Clare Kim

Clare Kim

Mellon Postdoctoral Fellow (2019-2021)

Clare Kim has accepted a position as an Assistant Professor of History and Global Asian Studies at University of Illinois Chicago starting Fall 2021.

Clare Kim is a historian of science and technology in the United States. Her research and teaching focus on the history of twentieth and twenty-first century mathematical sciences, examining how mathematical thought and practice have impacted representations of knowledge and difference in intellectual and political life. Her other research interests include histories of race, the social sciences, and scientific exchange between the U.S. and East Asia.

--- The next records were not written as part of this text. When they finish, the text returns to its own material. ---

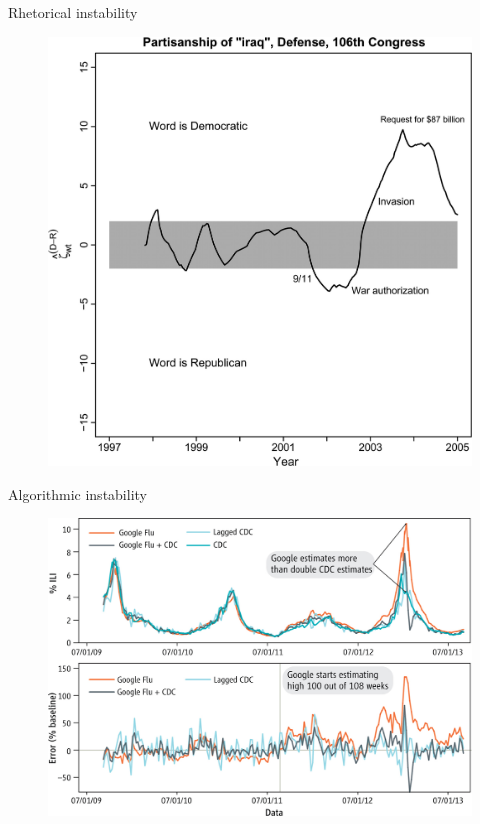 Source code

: \documentclass{hertieteaching}\usepackage[]{graphicx}\usepackage[]{color}
\begin{document}
\begin{frame}{Rhetorical instability}

\begin{figure}[hbt]
  \includegraphics[scale=.105]{pictures/fightin2.png}
\end{figure}
\nocite{Monroe.etal2008}
\end{frame}

\begin{frame}{Algorithmic instability}

\begin{figure}[hbt]
  \includegraphics[scale=.9]{pictures/science-google-flu.jpg}
  \caption{\cite{Lazer.etal2014}}
\end{figure}
\end{frame}
\end{document}
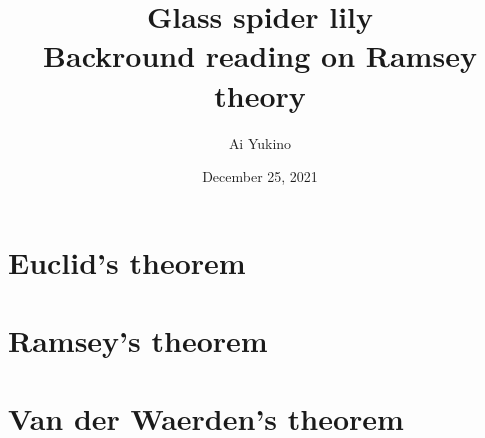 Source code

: \documentclass{article}
\begin{document}
\title{Glass spider lily\\
	\large Backround reading on Ramsey theory}
\author{Ai Yukino}
\date{December 25, 2021}
\maketitle
\hypersetup{linkcolor = internallinkcolor}
\tableofcontents
\hypersetup{linkcolor= .}

\section{Euclid's theorem}

\section{Ramsey's theorem}

\section{Van der Waerden's theorem}
\end{document}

Her first book manuscript examines how modernist concerns with aesthetic self-reference, axiomatic, and formal experimentations were shaped by mathematicians’ exchanges with artists, designers, and social scientists over the long twentieth century. Locating these changes alongside shifts in US immigration laws, higher education, and cultural perceptions, she shows how interdisciplinary exchanges, on the one hand, and racial formations such as around Asian and Asian-American identity, on the other, contoured who and what counted as a mathematical subject.

Her second project traces the history of “cryptanalysis” from the First World War through the Cold War. Focusing on the entanglements between mathematicians and classical philologists over the technical study of ciphers and codes, she examines how changing humanistic and computational practices collectively participated in military intelligence work and became embedded in ideas about security.

Kim’s research has been supported by grants and fellowships from the National Science Foundation, German Historical Institute, MIT Center for International Studies, and Notre Dame Institute for Advanced Study. She received her PhD from the Program in History, Anthropology, and Science, Technology, and Society (HASTS) at MIT.